We use two different datasets. The first one, pgwords, is from a laboratory study by Paterson and Goldrick [6]. American English monolinguals and Brazilian Portuguese (L1)-English bilinguals (24 participants each) named a set of 144 pictures. Productions other than the intended label as well as those with code-switching or disfluencies were excluded. VOT of remaining words was annotated by one transcriber.

The second dataset, bb, consists of spontaneous speech from the 2008 season of Big Brother UK, a British reality television show [27, 9]. The speech comes from 4 speakers recorded in the “diary room,” an acoustically clean environment. VOTs were manually measured by two transcribers.

4.2.2 Results — Pgwords

For the pgwords dataset we use two layers of bidirectional LSTMs with dropout after each recurrent layer. We use (3) as our loss function. The input features are the same as in [9, 11]; overall we have 63 features per frame. We optimize the networks using AdaGrad optimization. All parameters were tuned on a dedicated development set. Table  2 summarizes the results using the same loss function as in [9]. Results suggests that DeepSegmentor outperforms the AutoVOT model over all tolerance values. However, when comparing to DeepVOT, the picture is mixed. In the lower tolerance values DeepSegmentor is superior to the DeepVOT while for higher values DeepVOT performs better. We believe these results are due to the DeepVOT being less delicate and solving a much coarser problem than the DeepSegmentor ; hence, it performs better when considering high tolerance values. We believe the integration between these two systems, (using DeepVOT as pre-training for the DeepSegmentor ), will yield more accurate and robust results. We leave this investigation for future work.

Model 2 5 10 15 25 50
AutoVOT 49.1 81.3 93.9 96.0 97.2 98.1
DeepVOT 53.8 91.6 97.6 98.7 99.6 100
DeepSeg. 78.2 94.1 97.1 98.6 99.1 99.4
Table 2: Proportion of differences between automatic and manual measures falling at or below a given tolerance value (in msec). For example, for DeepVOT, the difference between automatic and manual measurements in the test set was 2 msec or less in 53.8% of examples.
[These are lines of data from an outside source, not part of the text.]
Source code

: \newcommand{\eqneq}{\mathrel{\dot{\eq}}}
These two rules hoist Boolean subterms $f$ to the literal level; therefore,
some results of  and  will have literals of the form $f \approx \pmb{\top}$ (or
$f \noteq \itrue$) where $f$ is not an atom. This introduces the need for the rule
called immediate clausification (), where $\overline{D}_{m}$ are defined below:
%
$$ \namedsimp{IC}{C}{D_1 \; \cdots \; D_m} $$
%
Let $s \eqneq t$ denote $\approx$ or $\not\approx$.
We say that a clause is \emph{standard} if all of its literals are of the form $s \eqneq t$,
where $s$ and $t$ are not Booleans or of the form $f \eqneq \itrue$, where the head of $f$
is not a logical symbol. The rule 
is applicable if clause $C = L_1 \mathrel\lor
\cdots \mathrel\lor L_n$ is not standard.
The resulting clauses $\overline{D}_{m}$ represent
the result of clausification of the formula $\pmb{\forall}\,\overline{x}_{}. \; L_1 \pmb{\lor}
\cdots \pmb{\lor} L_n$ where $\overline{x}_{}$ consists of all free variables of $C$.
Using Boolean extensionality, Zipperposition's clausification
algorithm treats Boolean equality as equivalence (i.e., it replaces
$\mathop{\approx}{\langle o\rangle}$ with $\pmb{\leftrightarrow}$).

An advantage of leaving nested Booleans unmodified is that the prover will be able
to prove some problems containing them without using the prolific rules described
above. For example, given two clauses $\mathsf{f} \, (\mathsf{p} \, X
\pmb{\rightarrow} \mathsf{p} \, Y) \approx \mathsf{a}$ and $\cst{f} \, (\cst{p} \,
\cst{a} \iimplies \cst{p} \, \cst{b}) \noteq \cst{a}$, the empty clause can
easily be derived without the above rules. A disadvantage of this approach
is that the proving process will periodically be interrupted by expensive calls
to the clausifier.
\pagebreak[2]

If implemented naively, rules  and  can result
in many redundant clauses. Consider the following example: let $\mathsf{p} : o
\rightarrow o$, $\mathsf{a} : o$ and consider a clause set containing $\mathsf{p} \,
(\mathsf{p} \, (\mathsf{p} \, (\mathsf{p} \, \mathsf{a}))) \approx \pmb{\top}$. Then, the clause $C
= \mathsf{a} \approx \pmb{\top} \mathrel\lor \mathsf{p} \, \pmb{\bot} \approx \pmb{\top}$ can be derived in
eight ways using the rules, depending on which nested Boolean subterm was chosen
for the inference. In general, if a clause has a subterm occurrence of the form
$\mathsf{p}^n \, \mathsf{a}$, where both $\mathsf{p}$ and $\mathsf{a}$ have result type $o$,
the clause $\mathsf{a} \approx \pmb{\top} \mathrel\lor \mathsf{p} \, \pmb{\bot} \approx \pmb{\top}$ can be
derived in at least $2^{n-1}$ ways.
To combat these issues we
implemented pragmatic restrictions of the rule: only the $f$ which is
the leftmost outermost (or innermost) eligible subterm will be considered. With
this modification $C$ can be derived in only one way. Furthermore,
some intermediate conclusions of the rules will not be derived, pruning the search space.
These results are for the pgwords dataset.

4.2.3 Results — Bb

For the bb dataset we use two layers of LSTMs with dropout after each recurrent layer. We have experiences with bidirectional LSTMs as well but only forward LSTM performs better on this dataset. We use (3) as our loss function. We use the same features as in [9, 11], overall we have 51 features per frame. We optimize the networks using AdaGrad optimization. All parameters were tuned on a dedicated development set. Table  3 summarize the results using the loss function as in [9]. It is worth notice that we see the same behavior on this dataset as well, regarding the DeepVOT preforms better then the DeepSegmentor in hight tolerance values.

Model 2 5 10 15 25 50
AutoVOT 59.1 80.5 89.9 94.3 96.8 98.1
DeepVOT 60.3 84.2 94.3 94.9 98.1 98.7
DeepSeg. 64.8 85.5 94.3 95.0 96.2 97.5
Table 3: Proportion of differences between automatic and manual measures falling at or below a given tolerance value (in msec). These results are for the bb dataset.

5 Future work

Future work will explore timing sequence of length greater than 2 - for instance, in phoneme segmentation, where the sequence varies across training examples. The model’s robustness to noise and length as well as its ability to generalize are also key areas of future development. We would therefore like to explore training the model in two stages: first as a multi-class version and then fine-tuning using structured loss. With respect to machine learning, future directions include the effect of network size, depth, and loss function on model performance.

In this paper we present a new algorithm for speech segmentation and evaluate its performance to two different tasks. The proposed algorithm combines structured loss function with recurrent neural networks and outperforms current state-of- the-art methods.